Veronica Ferres

"Die Geschichten lesen sich fast wie Krimis"

Veronica Ferres ist gerne Blondine. Das wecke Beschützerinstinkte, sagt die Schauspielerin. Dass sie auch ohne Hilfe sehr gut zu Recht kommt, beweist die 45-Jährige allerdings seit Jahren.

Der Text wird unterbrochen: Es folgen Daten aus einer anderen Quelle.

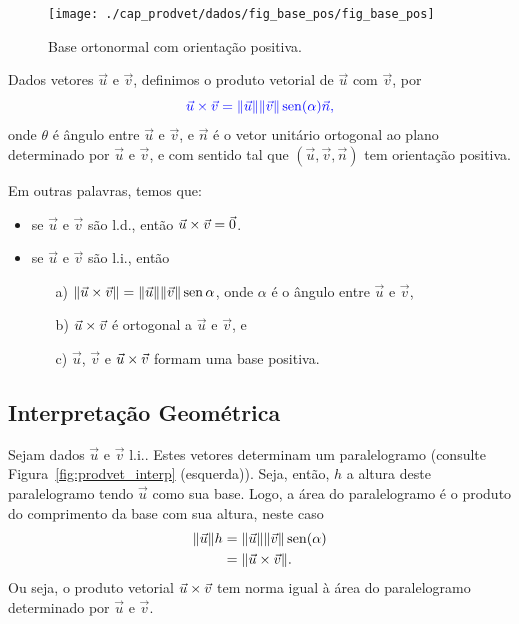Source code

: \begin{figure}[H]
  \centering
  \texttt{[image: ./cap\_prodvet/dados/fig\_base\_pos/fig\_base\_pos]}
  \caption{Base ortonormal com orientação positiva.}
  \label{cap_produtos_sec_cross:fig:base_pos}
\end{figure}

Dados vetores $\vec{u}$ e $\vec{v}$, definimos o produto vetorial de $\vec{u}$ com $\vec{v}$, por
\begin{equation}\label{cap_produtos_sec_cross:eq:def_cross}\color{blue}\vec{u}\times\vec{v} = \|\vec{u}\|\|\vec{v}\|\operatorname{sen}(\alpha)\vec{n},
\end{equation}
onde $\theta$ é ângulo entre $\vec{u}$ e $\vec{v}$, e $\vec{n}$ é o vetor unitário ortogonal ao plano determinado por $\vec{u}$ e $\vec{v}$, e com sentido tal que $(\vec{u}, \vec{v}, \vec{n})$ tem orientação positiva.

Em outras palavras, temos que:
\begin{itemize}
\item se $\vec{u}$ e $\vec{v}$ são l.d., então $\vec{u}\times\vec{v} = \vec{0}$.
\item se $\vec{u}$ e $\vec{v}$ são l.i., então
  \begin{itemize}
  \item[a)] $\|\vec{u}\times\vec{v}\| = \|\vec{u}\|\|\vec{v}\|\operatorname{sen}\alpha$, onde $\alpha$ é o ângulo entre $\vec{u}$ e $\vec{v}$,
  \item[b)] $\vec{u}\times\vec{v}$ é ortogonal a $\vec{u}$ e $\vec{v}$, e
  \item[c)] $\vec{u}$, $\vec{v}$ e $\vec{u}\times\vec{v}$ formam uma base positiva.
  \end{itemize}
\end{itemize}

\subsection{Interpretação Geométrica}

Sejam dados $\vec{u}$ e $\vec{v}$ l.i.. Estes vetores determinam um paralelogramo (consulte Figura~\ref{fig:prodvet_interp} (esquerda)). Seja, então, $h$ a altura deste paralelogramo tendo $\vec{u}$ como sua base. Logo, a área do paralelogramo é o produto do comprimento da base com sua altura, neste caso
\begin{align}
  \|\vec{u}\|h &= \|\vec{u}\|\|\vec{v}\|\operatorname{sen}(\alpha)\\
               &= \|\vec{u}\times\vec{v}\|.
\end{align}
Ou seja, o produto vetorial $\vec{u}\times\vec{v}$ tem norma igual à área do paralelogramo determinado por $\vec{u}$ e $\vec{v}$.

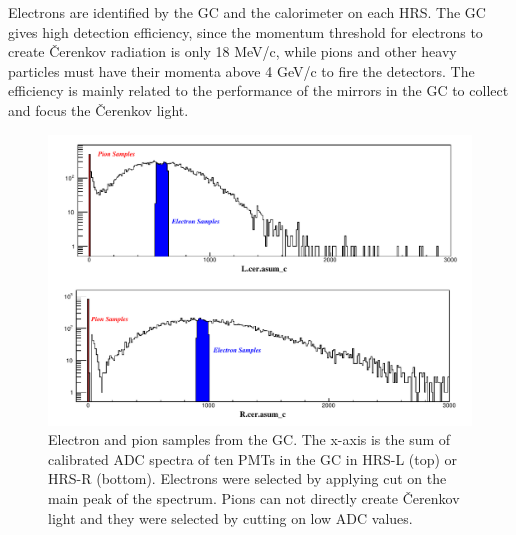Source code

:  Electrons are identified by the GC and the calorimeter on each HRS. The GC gives high detection efficiency, since the momentum threshold for electrons to create \v{C}erenkov radiation is only 18 MeV/c, while pions and other heavy particles must have their momenta above 4 GeV/c to fire the detectors. The efficiency is mainly related to the performance of the mirrors in the GC to collect and focus the \v{C}erenkov light. 
\begin{figure}[!ht]
  \begin{center}
    \includegraphics[type=pdf,ext=.pdf,read=.pdf,width=1.00\textwidth]{figures/pid/Calo_E_P_Sample_Cer}
    \caption[Electron and pion samples from the GC]{\footnotesize{Electron and pion samples from the GC. The x-axis is the sum of calibrated ADC spectra of ten PMTs in the GC in HRS-L (top) or HRS-R (bottom). Electrons were selected by applying cut on the main peak of the spectrum. Pions can not directly create \v{C}erenkov light and they were selected by cutting on low ADC values.}} 
    \label{gc_sample}
  \end{center}
\end{figure}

Kaum einer, der Veronica Ferres nicht schon im Fernsehen gesehen hat, meist in Rollen, in denen es das Schicksal nicht gut mit ihr meint. Doch sie kämpft. Auch für ihre Privatsphäre. Veronica Ferres möchte den Fokus nicht auf sich und ihren Lebensgefährten, den in die Kritik geratenen Finanzunternehmer Carsten Maschmeyer richten, sondern auf diejenigen, die sonst weniger Gehör bekommen. Gerade veröffentlichte sie gemeinsam mit Co-Autorin Nicole Maibaum ihr drittes Buch, "Kinder sind unser Leben". Darin porträtiert sie Menschen, die sich für die Rechte von Kindern einsetzen: "Man kann sich gar nicht vorstellen, was einem da für Nöte und Schicksale begegnen", beschreibt die Erfolgsschauspielerin. "Die Geschichten lesen sich fast wie Krimis."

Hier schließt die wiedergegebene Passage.